UK finally recognizes Scientology as religion
The judgment did not come out of nowhere, as a half a decade battle from 25-year-old scientologist Louisa Hodkin had to fight for her right to get officially married in the Church of Scientology located in London. Hodkin and her fiancé, who were present at court to hear the final verdict, celebrated the victory for the freedom to worship as they would like to.
Hodkin was blocked from being able to get married at her chapel because the nation did not see this as a place of worship. That very decision came from a court case back in 1970 which did not include Scientology because it was not in line with the 1855 Place of Worship Registration Act, where only religions which honor a god were considered a valid religion. Still, it is notable to point out that Buddhist temples were considered an exception to that initial act.
Although the most recent legal challenge Hodkin presented was to a justice of the High Court one year ago and pushed away, her case was passed to the Supreme Court to look into the law with finer detail.
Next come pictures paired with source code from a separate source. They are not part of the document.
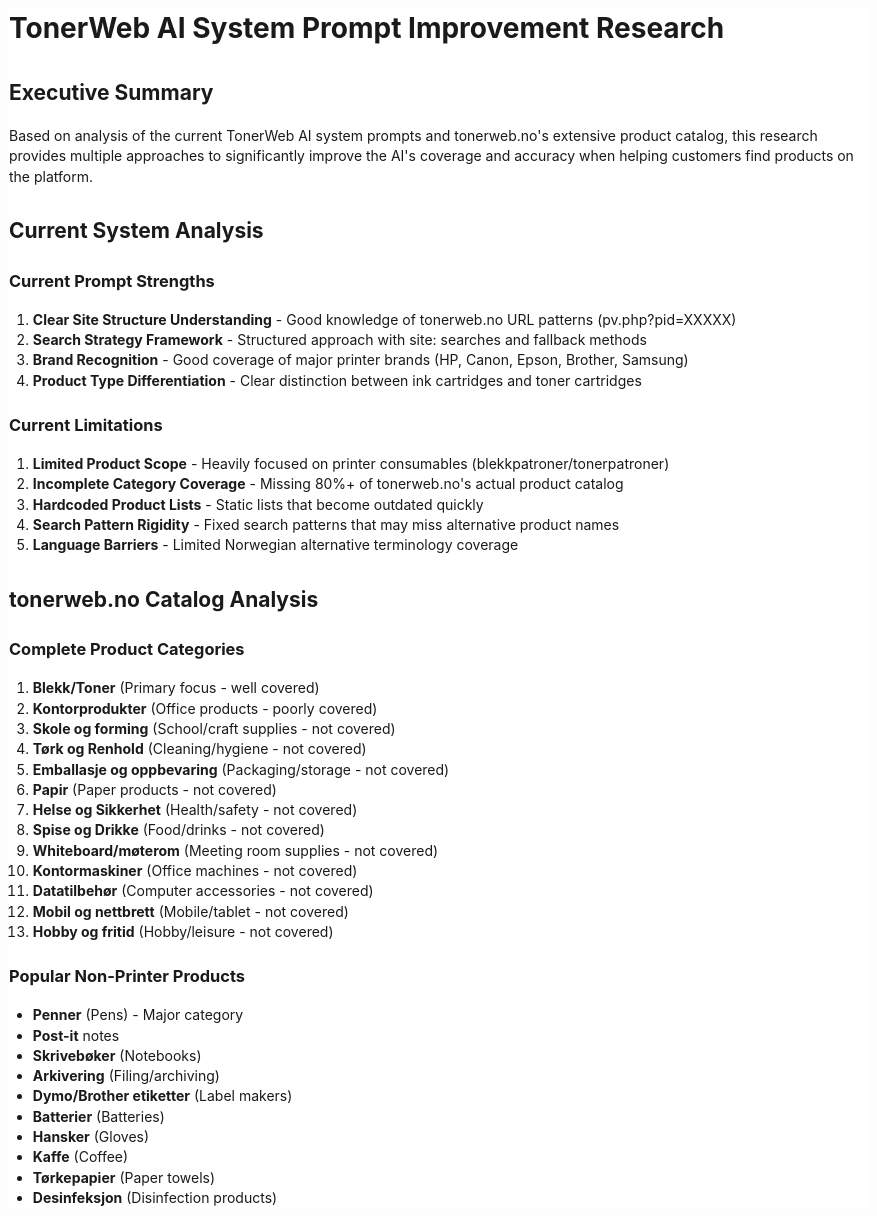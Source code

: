 # TonerWeb AI System Prompt Improvement Research

## Executive Summary

Based on analysis of the current TonerWeb AI system prompts and tonerweb.no's extensive product catalog, this research provides multiple approaches to significantly improve the AI's coverage and accuracy when helping customers find products on the platform.

## Current System Analysis

### Current Prompt Strengths
1. **Clear Site Structure Understanding** - Good knowledge of tonerweb.no URL patterns (pv.php?pid=XXXXX)
2. **Search Strategy Framework** - Structured approach with site: searches and fallback methods
3. **Brand Recognition** - Good coverage of major printer brands (HP, Canon, Epson, Brother, Samsung)
4. **Product Type Differentiation** - Clear distinction between ink cartridges and toner cartridges

### Current Limitations
1. **Limited Product Scope** - Heavily focused on printer consumables (blekkpatroner/tonerpatroner)
2. **Incomplete Category Coverage** - Missing 80%+ of tonerweb.no's actual product catalog
3. **Hardcoded Product Lists** - Static lists that become outdated quickly
4. **Search Pattern Rigidity** - Fixed search patterns that may miss alternative product names
5. **Language Barriers** - Limited Norwegian alternative terminology coverage

## tonerweb.no Catalog Analysis

### Complete Product Categories
1. **Blekk/Toner** (Primary focus - well covered)
2. **Kontorprodukter** (Office products - poorly covered)
3. **Skole og forming** (School/craft supplies - not covered)
4. **Tørk og Renhold** (Cleaning/hygiene - not covered)  
5. **Emballasje og oppbevaring** (Packaging/storage - not covered)
6. **Papir** (Paper products - not covered)
7. **Helse og Sikkerhet** (Health/safety - not covered)
8. **Spise og Drikke** (Food/drinks - not covered)
9. **Whiteboard/møterom** (Meeting room supplies - not covered)
10. **Kontormaskiner** (Office machines - not covered)
11. **Datatilbehør** (Computer accessories - not covered)
12. **Mobil og nettbrett** (Mobile/tablet - not covered)
13. **Hobby og fritid** (Hobby/leisure - not covered)

### Popular Non-Printer Products
- **Penner** (Pens) - Major category
- **Post-it** notes
- **Skrivebøker** (Notebooks)
- **Arkivering** (Filing/archiving)
- **Dymo/Brother etiketter** (Label makers)
- **Batterier** (Batteries)
- **Hansker** (Gloves)
- **Kaffe** (Coffee)
- **Tørkepapier** (Paper towels)
- **Desinfeksjon** (Disinfection products)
The ruling was finally decided on, claiming that exclusion of those who do not worship a god or many gods leads to discrimination.
“Unless there is some compelling contextual reason for holding otherwise, religion should not be confined to religions which recognize a supreme deity,” said Lord Toulson, delivering the lead judgment. Upon hearing the ruling, Hodkin seemed quite satisfied. “My fiancé and I have always believed in the fairness of the British legal process,” she said.